Dear Ibby, Why would a girl ask to be a friend with benefits, but then give me the impression she wants to be more that that? Any advice?
Oh, man … are you one of those people that gets easily confused about what meat’s actually in chicken fried steak?
You’re wearing very self-assured idiot blinders. This girl isn’t trying to be in a relationship with you.
Nope; the whole reason why girls want a friends with benefits (FWB) situation is because they don’t want to be in a relationship with you.The pretext of casual, non-exclusive NSA sex that comes with a FWB arrangement practically screams “not dating” to everyone except you, apparently.
So, instead of trusting the subjective “impression” you get from her, trust the parameters of the relationship you’ve set up. But wait — what’s that? You haven’t set any up? Well, there’s your problem, big guy or gal or genderless person. Anytime you start a relationship (whether it’s dating, FWB, sugar daddy/baby and so on), you have to to specify rules and boundaries so people don’t get hurt and confused. Are you exclusive? How do you feel about each other? If you’re going to be in this type of relationship with this girl, these are the things you should be talking about.
Another thing to think about: a girl’s version of a FWB is likely entirely different than a guy’s.
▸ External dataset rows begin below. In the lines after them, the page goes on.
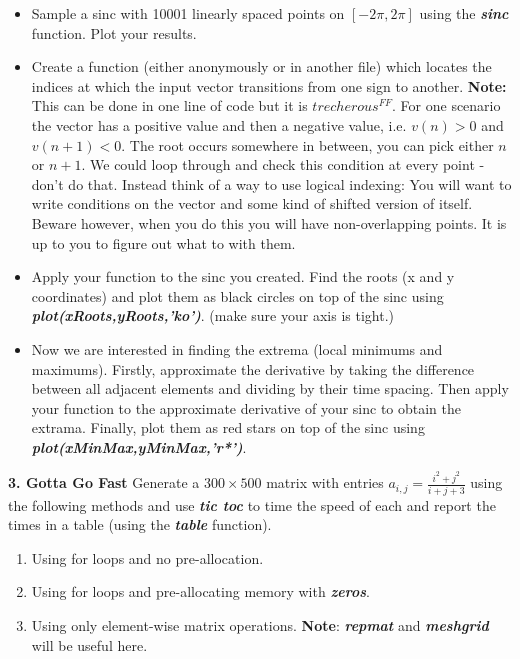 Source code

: \documentclass[11pt]{article}
\newenvironment{qparts}{\begin{enumerate}[{(}a{)}]}{\end{enumerate}}
\begin{document}
\begin{itemize}
    \item Sample a sinc with 10001 linearly spaced points on $[-2\pi, 2\pi]$ using 
    the \textbf{\textit{sinc}} function. Plot your results.

    \item Create a function (either anonymously or in another file) which locates
    the indices at which the input vector transitions from one sign to another.
    \textbf{Note:} This can be done in one line of code but it is $trecherous^{FF}$.
    For one scenario the vector has a positive value and then a negative value,
    i.e. $v(n) > 0$ and $v(n+1) < 0$. 
    The root occurs somewhere in between, you can pick either $n$ or $n+1$.
    We could loop through and check this condition at every point - don't do that.
    Instead think of a way to use logical indexing:
    You will want to write conditions on the vector and some kind of shifted version of itself.
    Beware however, when you do this you will have non-overlapping points.
    It is up to you to figure out what to with them.

    \item Apply your function to the sinc you created.
    Find the roots (x and y coordinates) and plot them as black circles
    on top of the sinc using \textbf{\textit{plot(xRoots,yRoots,'ko')}}.
    (make sure your axis is tight.)  

    \item Now we are interested in finding the extrema
    (local minimums and maximums).
    Firstly, approximate the derivative by taking the difference between all adjacent elements
    and dividing by their time spacing.
    Then apply your function to the approximate derivative of your sinc to obtain the extrama.
    Finally, plot them as red stars on top of the sinc using \textbf{\textit{plot(xMinMax,yMinMax,'r*')}}.
\end{itemize}

\noindent
\newline
\textbf{3. Gotta Go Fast}
Generate a $300 \times 500$ matrix with entries $a_{i,j} = \frac{i^2+j^2}{i+j+3} $
using the following methods and use \textbf{\textit{tic toc}} to time the speed of each and
report the times in a table (using the \textbf{\textit{table}} function).

\begin{qparts}
    \item Using for loops and no pre-allocation.

    \item Using for loops and pre-allocating memory with \textbf{\textit{zeros}}.

    \item Using only element-wise matrix operations.
    \textbf{Note}: \textbf{\textit{repmat}} and \textbf{\textit{meshgrid}} will be useful here. 
\end{qparts}
\end{document}
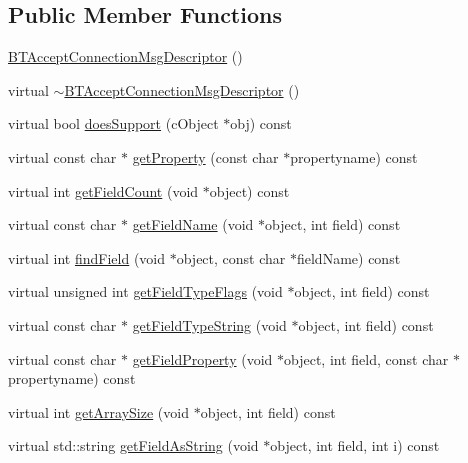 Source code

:\subsection*{Public Member Functions}
\begin{DoxyCompactItemize}
\item 
\hyperlink{classBTAcceptConnectionMsgDescriptor_a766c5d3f8ebf42a0cc1e4f714a0eb7bd}{B\+T\+Accept\+Connection\+Msg\+Descriptor} ()
\item 
virtual \hyperlink{classBTAcceptConnectionMsgDescriptor_ac5a7d4056ac48b6fca0b242a815a15fb}{$\sim$\+B\+T\+Accept\+Connection\+Msg\+Descriptor} ()
\item 
virtual bool \hyperlink{classBTAcceptConnectionMsgDescriptor_af2bea1ff61237e2d2ccc4bf51ed24fe8}{does\+Support} (c\+Object $\ast$obj) const 
\item 
virtual const char $\ast$ \hyperlink{classBTAcceptConnectionMsgDescriptor_ae47f50e132976322da1cd07d0ad4c3fc}{get\+Property} (const char $\ast$propertyname) const 
\item 
virtual int \hyperlink{classBTAcceptConnectionMsgDescriptor_ad65eaa39ce85d13a42ebcd154967782d}{get\+Field\+Count} (void $\ast$object) const 
\item 
virtual const char $\ast$ \hyperlink{classBTAcceptConnectionMsgDescriptor_a7cbe9fed52815e731953d278064480f4}{get\+Field\+Name} (void $\ast$object, int field) const 
\item 
virtual int \hyperlink{classBTAcceptConnectionMsgDescriptor_a944bc7e9212f7afc2f112b0d8deb60a6}{find\+Field} (void $\ast$object, const char $\ast$field\+Name) const 
\item 
virtual unsigned int \hyperlink{classBTAcceptConnectionMsgDescriptor_aa8e57d70b5626672cc9c2e18136f6ff0}{get\+Field\+Type\+Flags} (void $\ast$object, int field) const 
\item 
virtual const char $\ast$ \hyperlink{classBTAcceptConnectionMsgDescriptor_a936107d9f6e0c6c8956f24990462c5a2}{get\+Field\+Type\+String} (void $\ast$object, int field) const 
\item 
virtual const char $\ast$ \hyperlink{classBTAcceptConnectionMsgDescriptor_ac1de115d9067ad159248e4d8b1b623cd}{get\+Field\+Property} (void $\ast$object, int field, const char $\ast$propertyname) const 
\item 
virtual int \hyperlink{classBTAcceptConnectionMsgDescriptor_a56ba4d2d80ea9723cda67721b1716dc3}{get\+Array\+Size} (void $\ast$object, int field) const 
\item 
virtual std\+::string \hyperlink{classBTAcceptConnectionMsgDescriptor_af51e361233f5a13c7f4d962f11b2828b}{get\+Field\+As\+String} (void $\ast$object, int field, int i) const 

\end{DoxyCompactItemize}
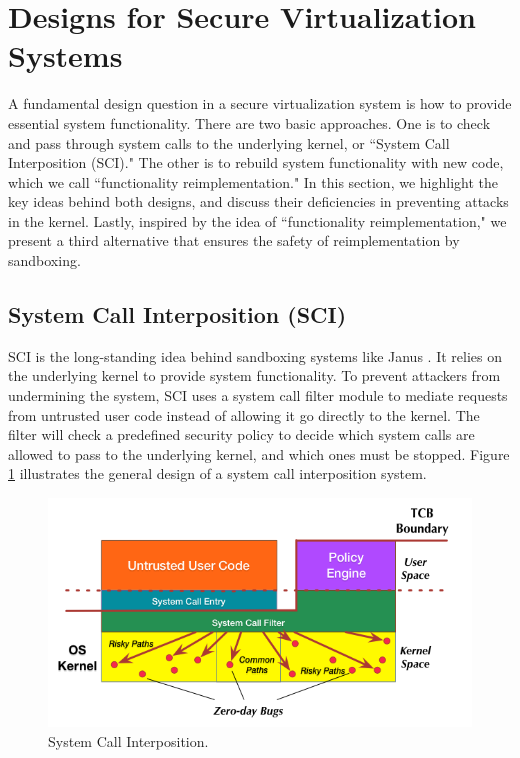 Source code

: \section{Designs for Secure Virtualization Systems}
\label{sec.design}


A fundamental design question in a secure virtualization system
is how to provide essential system functionality.
There are two basic approaches.
One is to check and pass through system calls to the underlying kernel,
or ``System Call Interposition (SCI)."
The other is to rebuild system functionality with new code,
which we call ``functionality reimplementation."
In this section, we highlight the key ideas behind both designs, and
discuss their deficiencies in preventing attacks 
in the kernel.
Lastly, inspired by the idea of ``functionality reimplementation," 
we present a third
alternative that ensures the safety of reimplementation by sandboxing.

\subsection{System Call Interposition (SCI)}
SCI is the long-standing idea behind sandboxing systems like Janus 
\cite{Janus0:96, Janus:99}. It relies on the underlying kernel
to provide system functionality. To prevent attackers from undermining the system,
SCI uses a system call filter module to mediate requests
from untrusted user code instead of allowing it go directly to the kernel.
The filter will check a predefined security policy to decide which system calls are
allowed to pass to the underlying kernel, and which ones must be stopped.
%
Figure \ref{fig:design_system_call_interposition} illustrates the general design
of a system call interposition system.

\begin{figure}%
\centering
\includegraphics[width=1.0\columnwidth]{diagram/Virtualization_Design_Model_03.png}
\caption{\small System Call Interposition.}
\label{fig:design_system_call_interposition}
\end{figure}

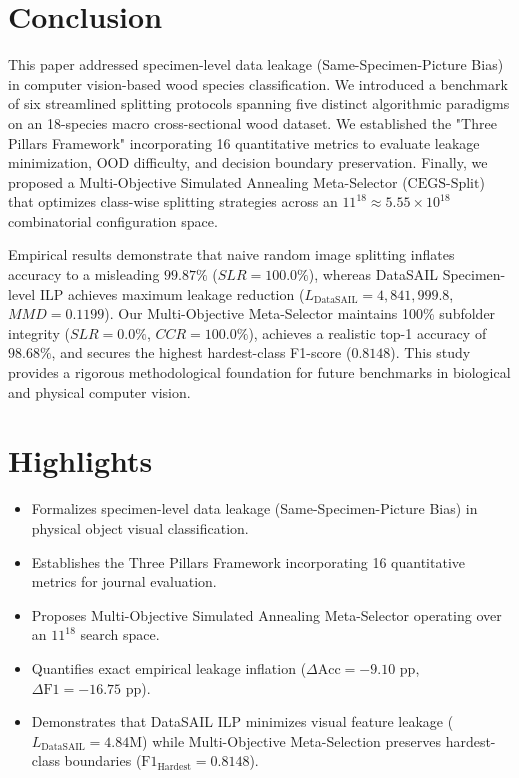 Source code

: \section{Conclusion}

This paper addressed specimen-level data leakage (Same-Specimen-Picture Bias) in computer vision-based wood species classification. We introduced a benchmark of six streamlined splitting protocols spanning five distinct algorithmic paradigms on an 18-species macro cross-sectional wood dataset. We established the "Three Pillars Framework" incorporating 16 quantitative metrics to evaluate leakage minimization, OOD difficulty, and decision boundary preservation. Finally, we proposed a Multi-Objective Simulated Annealing Meta-Selector ($\text{CEGS-Split}$) that optimizes class-wise splitting strategies across an $11^{18} \approx 5.55 \times 10^{18}$ combinatorial configuration space.

Empirical results demonstrate that naive random image splitting inflates accuracy to a misleading $99.87\%$ ($SLR = 100.0\%$), whereas DataSAIL Specimen-level ILP achieves maximum leakage reduction ($L_{\text{DataSAIL}} = 4,841,999.8$, $MMD = 0.1199$). Our Multi-Objective Meta-Selector maintains 100\% subfolder integrity ($SLR = 0.0\%$, $CCR = 100.0\%$), achieves a realistic top-1 accuracy of $98.68\%$, and secures the highest hardest-class F1-score ($0.8148$). This study provides a rigorous methodological foundation for future benchmarks in biological and physical computer vision.

\section*{Highlights}
\begin{itemize}
\item Formalizes specimen-level data leakage (Same-Specimen-Picture Bias) in physical object visual classification.
\item Establishes the Three Pillars Framework incorporating 16 quantitative metrics for journal evaluation.
\item Proposes Multi-Objective Simulated Annealing Meta-Selector operating over an $11^{18}$ search space.
\item Quantifies exact empirical leakage inflation ($\Delta \text{Acc} = -9.10\text{ pp}$, $\Delta \text{F1} = -16.75\text{ pp}$).
\item Demonstrates that DataSAIL ILP minimizes visual feature leakage ($L_{\text{DataSAIL}} = 4.84\text{M}$) while Multi-Objective Meta-Selection preserves hardest-class boundaries ($\text{F1}_{\text{Hardest}} = 0.8148$).
\end{itemize}

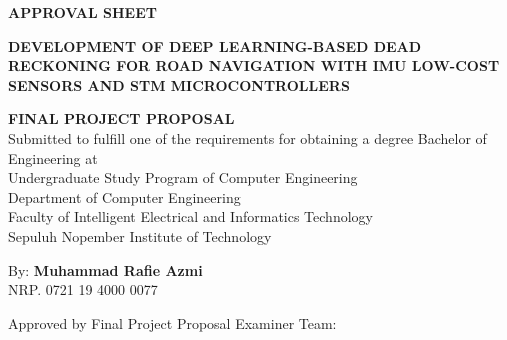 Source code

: \begin{center}
	\large
  \textbf{APPROVAL SHEET}
\end{center}

\thispagestyle{empty}

\begin{center}
  \textbf{DEVELOPMENT OF DEEP LEARNING-BASED DEAD RECKONING 
  FOR ROAD NAVIGATION 
  WITH IMU LOW-COST SENSORS AND STM MICROCONTROLLERS}
\end{center}

\begingroup
  \small

  \begin{center}
    \textbf{FINAL PROJECT PROPOSAL} \\
    Submitted to fulfill one of the requirements for obtaining a degree
    Bachelor of Engineering at \\
    Undergraduate Study Program of Computer Engineering \\
    Department of Computer Engineering \\
    Faculty of Intelligent Electrical and Informatics Technology \\
    Sepuluh Nopember Institute of Technology \\
  \end{center}

  \begin{center}
    By: \textbf{Muhammad Rafie Azmi} \\
    NRP. 0721 19 4000 0077
  \end{center}

  \begin{center}
    Approved by Final Project Proposal Examiner Team:
  \end{center}

  \begingroup
    \setlength{\tabcolsep}{0pt}


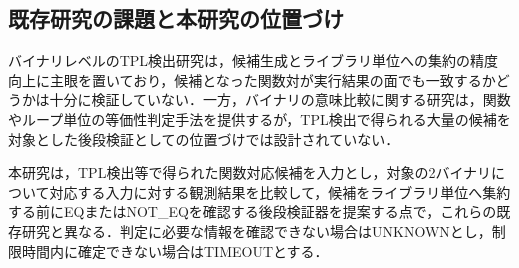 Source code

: \subsection{既存研究の課題と本研究の位置づけ}
バイナリレベルのTPL検出研究は，候補生成とライブラリ単位への集約の精度向上に主眼を置いており，候補となった関数対が実行結果の面でも一致するかどうかは十分に検証していない．一方，バイナリの意味比較に関する研究は，関数やループ単位の等価性判定手法を提供するが，TPL検出で得られる大量の候補を対象とした後段検証としての位置づけでは設計されていない．

本研究は，TPL検出等で得られた関数対応候補を入力とし，対象の2バイナリについて対応する入力に対する観測結果を比較して，候補をライブラリ単位へ集約する前にEQまたはNOT\_EQを確認する後段検証器を提案する点で，これらの既存研究と異なる．判定に必要な情報を確認できない場合はUNKNOWNとし，制限時間内に確定できない場合はTIMEOUTとする．
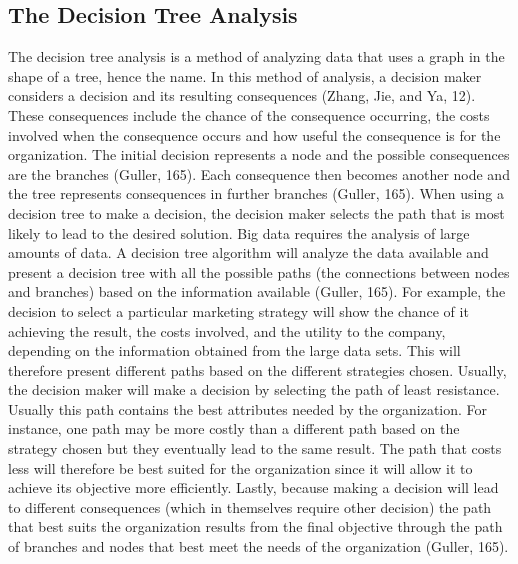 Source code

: \documentclass[sigconf]{acmart}
\begin{document}
\subsection{The Decision Tree Analysis}
The decision tree analysis is a method of analyzing data that uses a graph in the shape of a tree, hence the name. In this method of analysis, a decision maker considers a decision and its resulting consequences (Zhang, Jie, and Ya, 12). These consequences include the chance of the consequence occurring, the costs involved when the consequence occurs and how useful the consequence is for the organization. The initial decision represents a node and the possible consequences are the branches (Guller, 165). Each consequence then becomes another node and the tree represents consequences in further branches (Guller, 165). When using a decision tree to make a decision, the decision maker selects the path that is most likely to lead to the desired solution. Big data requires the analysis of large amounts of data. A decision tree algorithm will analyze the data available and present a decision tree with all the possible paths (the connections between nodes and branches) based on the information available (Guller, 165). 
For example, the decision to select a particular marketing strategy will show the chance of it achieving the result, the costs involved, and the utility to the company, depending on the information obtained from the large data sets. This will therefore present different paths based on the different strategies chosen. Usually, the decision maker will make a decision by selecting the path of least resistance. Usually this path contains the best attributes needed by the organization. For instance, one path may be more costly than a different path based on the strategy chosen but they eventually lead to the same result. The path that costs less will therefore be best suited for the organization since it will allow it to achieve its objective more efficiently. Lastly, because making a decision will lead to different consequences (which in themselves require other decision) the path that best suits the organization results from the final objective through the path of branches and nodes that best meet the needs of the organization (Guller, 165).
\end{document}
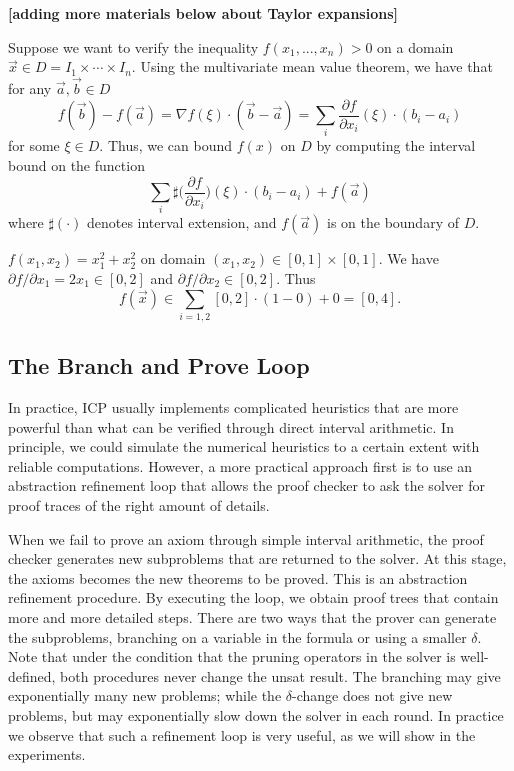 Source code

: \documentclass[12pt]{article}
\begin{document}
{\bf[adding more materials below about Taylor expansions]}

Suppose we want to verify the inequality $f(x_1,...,x_n) > 0$ on a domain $\vec x\in D = I_1\times \cdots \times I_n.$ Using the multivariate mean value theorem, we have that for any $\vec a, \vec b\in D$
$$f(\vec b) - f(\vec a) = \nabla f(\xi)\cdot (\vec b - \vec a) = \sum_i \frac{\partial f}{\partial x_i}(\xi)\cdot (b_i-a_i)$$
for some $\xi\in D$. Thus, we can bound $f(x)$ on $D$ by computing the interval bound on the function
$$\sum_i \sharp\bigg(\frac{\partial f}{\partial x_i}\bigg)(\xi)\cdot (b_i-a_i) + f(\vec a)$$
where $\sharp(\cdot)$ denotes interval extension, and $f(\vec a)$ is on the boundary of $D$.

\begin{example}
$f(x_1, x_2) = x_1^2 + x_2^2$ on domain $(x_1,x_2)\in [0,1]\times[0,1]$. We have $\partial f/\partial x_1 = 2x_1\in [0,2]$ and $\partial f/\partial x_2\in [0,2]$. Thus
$$f(\vec x)\in \sum_{i=1,2} [0,2]\cdot (1-0) + 0 = [0,4].$$
\end{example}


\subsection{The Branch and Prove Loop}

In practice, ICP usually implements complicated heuristics that are more
powerful than what can be verified through direct interval arithmetic. In
principle, we could simulate the numerical heuristics to a certain extent with
reliable computations. However, a more practical approach first is to use an
abstraction refinement loop that allows the proof checker to ask the
solver for proof traces of the right amount of details.

When we fail to prove an axiom through simple interval arithmetic, the proof
checker generates new subproblems that are returned to the solver. At this
stage, the axioms becomes the new theorems to be proved.
This is an abstraction refinement procedure. By executing the loop, we obtain
proof trees that contain more and more detailed steps. There are two ways that
the prover can generate the subproblems, branching on a variable in the
formula or using a smaller $\delta$. Note that under the condition that
the pruning operators in the solver is well-defined, both procedures never
change the {\sf unsat} result. The branching may give
exponentially many new problems; while the $\delta$-change does not give new
problems, but may exponentially slow down the solver in each round. In practice
we observe that such a refinement loop is very useful, as we will show in the
experiments.
\end{document}
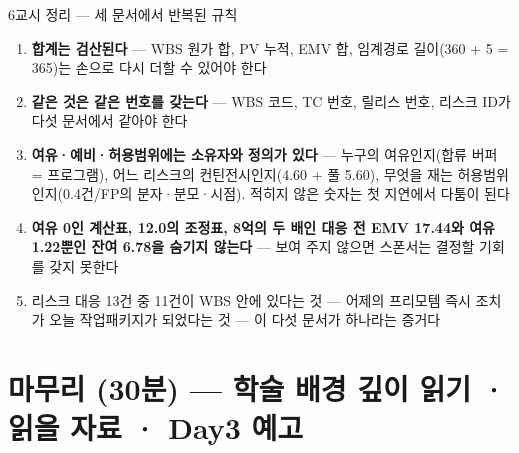 \begin{frame}{6교시 정리 — 세 문서에서 반복된 규칙}
\begin{enumerate}
\item \textbf{합계는 검산된다} — WBS 원가 합, PV 누적, EMV 합, 임계경로 길이(360 + 5 = 365)는 손으로 다시 더할 수 있어야 한다
\item \textbf{같은 것은 같은 번호를 갖는다} — WBS 코드, TC 번호, 릴리스 번호, 리스크 ID가 다섯 문서에서 같아야 한다
\item \textbf{여유·예비·허용범위에는 소유자와 정의가 있다} — 누구의 여유인지(합류 버퍼 = 프로그램), 어느 리스크의 컨틴전시인지(4.60 + 풀 5.60), 무엇을 재는 허용범위인지(0.4건/FP의 분자·분모·시점). 적히지 않은 숫자는 첫 지연에서 다툼이 된다
\item \textbf{여유 0인 계산표, 12.0의 조정표, 8억의 두 배인 대응 전 EMV 17.44와 여유 1.22뿐인 잔여 6.78을 숨기지 않는다} — 보여 주지 않으면 스폰서는 결정할 기회를 갖지 못한다
\item 리스크 대응 13건 중 11건이 WBS 안에 있다는 것 — 어제의 프리모템 즉시 조치가 오늘 작업패키지가 되었다는 것 — 이 다섯 문서가 하나라는 증거다
\end{enumerate}
\end{frame}

\section{마무리 (30분) — 학술 배경 깊이 읽기 · 읽을 자료 · Day3 예고}

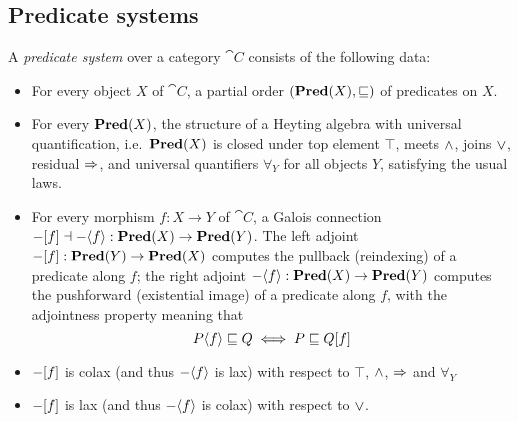 \subsection{Predicate systems}
\label{sec:predicate-system}

A \emph{predicate system} over a category $\cat{C}$ consists of the following data:
\begin{itemize}
\item For every object $X$ of $\cat{C}$, a partial order $(\mathbf{Pred}(X), \sqsubseteq)$ of predicates on $X$.
\item For every $\mathbf{Pred}(X)$, the structure of a Heyting algebra  with universal
   quantification, i.e.~$\mathbf{Pred}(X)$ is closed under top element $\top$, meets $\wedge$, joins $\vee$, residual
   $\Rightarrow$, and universal quantifiers $\forall_Y$ for all objects $Y$, satisfying the usual laws.
\item For every morphism $f: X \to Y$ of $\cat{C}$, a Galois connection $-[f] \dashv
-\langle f\rangle : \mathbf{Pred}(X) \to \mathbf{Pred}(Y)$. The left adjoint $-[f]: \mathbf{Pred}(Y) \to \mathbf{Pred}(X)$ computes
the pullback (reindexing) of a predicate along $f$; the right adjoint $-\langle f\rangle: \mathbf{Pred}(X) \to
\mathbf{Pred}(Y)$ computes the pushforward (existential image) of a predicate along $f$, with the adjointness property
meaning that
\[P\langle f\rangle \sqsubseteq Q \iff P \sqsubseteq Q[f] \]
\item $-[f]$ is colax (and thus $-\langle f\rangle$ is lax) with respect to $\top$, $\wedge$,
$\Rightarrow$ and $\forall_Y$
\item $-[f]$ is lax (and thus $-\langle f\rangle$ is colax) with respect to $\vee$.
\end{itemize}
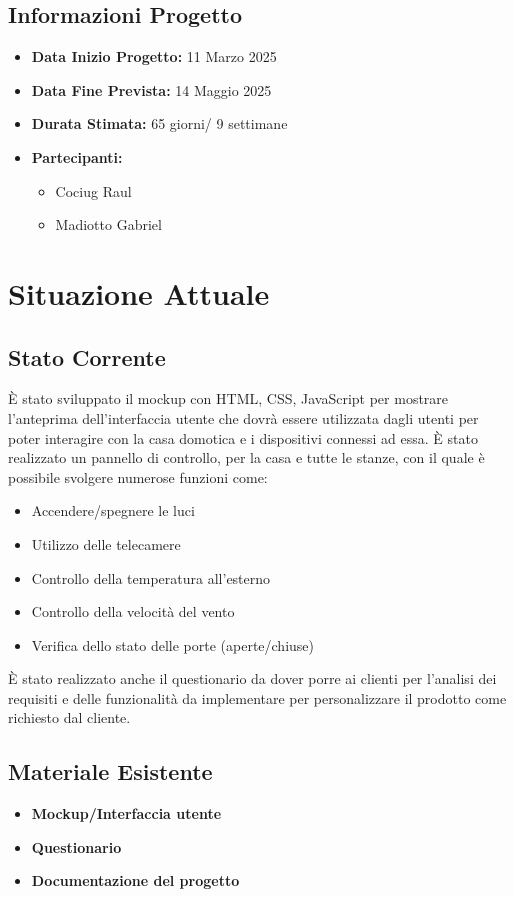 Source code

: \documentclass[a4paper,12pt]{article}
\begin{document}
\subsection{Informazioni Progetto}
\begin{itemize}
    \item \textbf{Data Inizio Progetto:} 11 Marzo 2025
    \item \textbf{Data Fine Prevista:} 14 Maggio 2025
    \item \textbf{Durata Stimata:} 65 giorni/ 9 settimane
    \item \textbf{Partecipanti:}
    \begin{itemize}
        \item Cociug Raul
        \item Madiotto Gabriel
    \end{itemize}
\end{itemize}

\section{Situazione Attuale}
\subsection{Stato Corrente}
È stato sviluppato il mockup con HTML, CSS, JavaScript per mostrare l'anteprima dell'interfaccia utente che dovrà essere utilizzata dagli utenti per poter interagire con la casa domotica e i dispositivi connessi ad essa.
È stato realizzato un pannello di controllo, per la casa e tutte le stanze, con il quale è possibile svolgere numerose funzioni come:\begin{itemize}
\item Accendere/spegnere le luci
\item Utilizzo delle telecamere
\item Controllo della temperatura all'esterno
\item Controllo della velocità del vento
\item Verifica dello stato delle porte (aperte/chiuse)
\end{itemize}
È stato realizzato anche il questionario da dover porre ai clienti per l'analisi dei requisiti e delle funzionalità da implementare per personalizzare il prodotto come richiesto dal cliente.

\subsection{Materiale Esistente}
\begin{itemize}
\item \textbf{Mockup/Interfaccia utente}
\item \textbf{Questionario}
\item \textbf{Documentazione del progetto}
\end{itemize}
\end{document}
Most of the time, I'd say girls are more capable of sharing intimate, relationship-y moments with a fuck buddy than guys are, because that’s how girls relate to people in general. So if she’s hanging around your house more often, trying to cuddle you in oblivion, telling you about her day and trying to get food with you (like a girlfriend would), it doesn’t mean she wants to be your girlfriend. It means she wants to be your friend. And also fuck you. She's just treating you like she'd treat a friend.
You, on the other hand, probably see a friends with benefits relationship as one where you have casual sex and that’s it. You don’t share intimate details of your day and talk about your hopes and dreams with 99% of your male friends, so when she’s acting that way to you, you’re probably interpreting it as something more on her end. Because of how you would relate to her as your friend, you expect her to fulfill more of a booty call role than an actual FWB.
But that’s not what this is, it sounds like. It can be, if you set it up that way, but you have to communicate about it so it fits both of your expectations.
Of course, FWB relationships can always transcend the space-time continuum when one person develops feelings for the other, but without definitive proof that it’s playing out like that, you don’t need to bother and self-congratulate yourself by thinking she wants to have your mutant babies.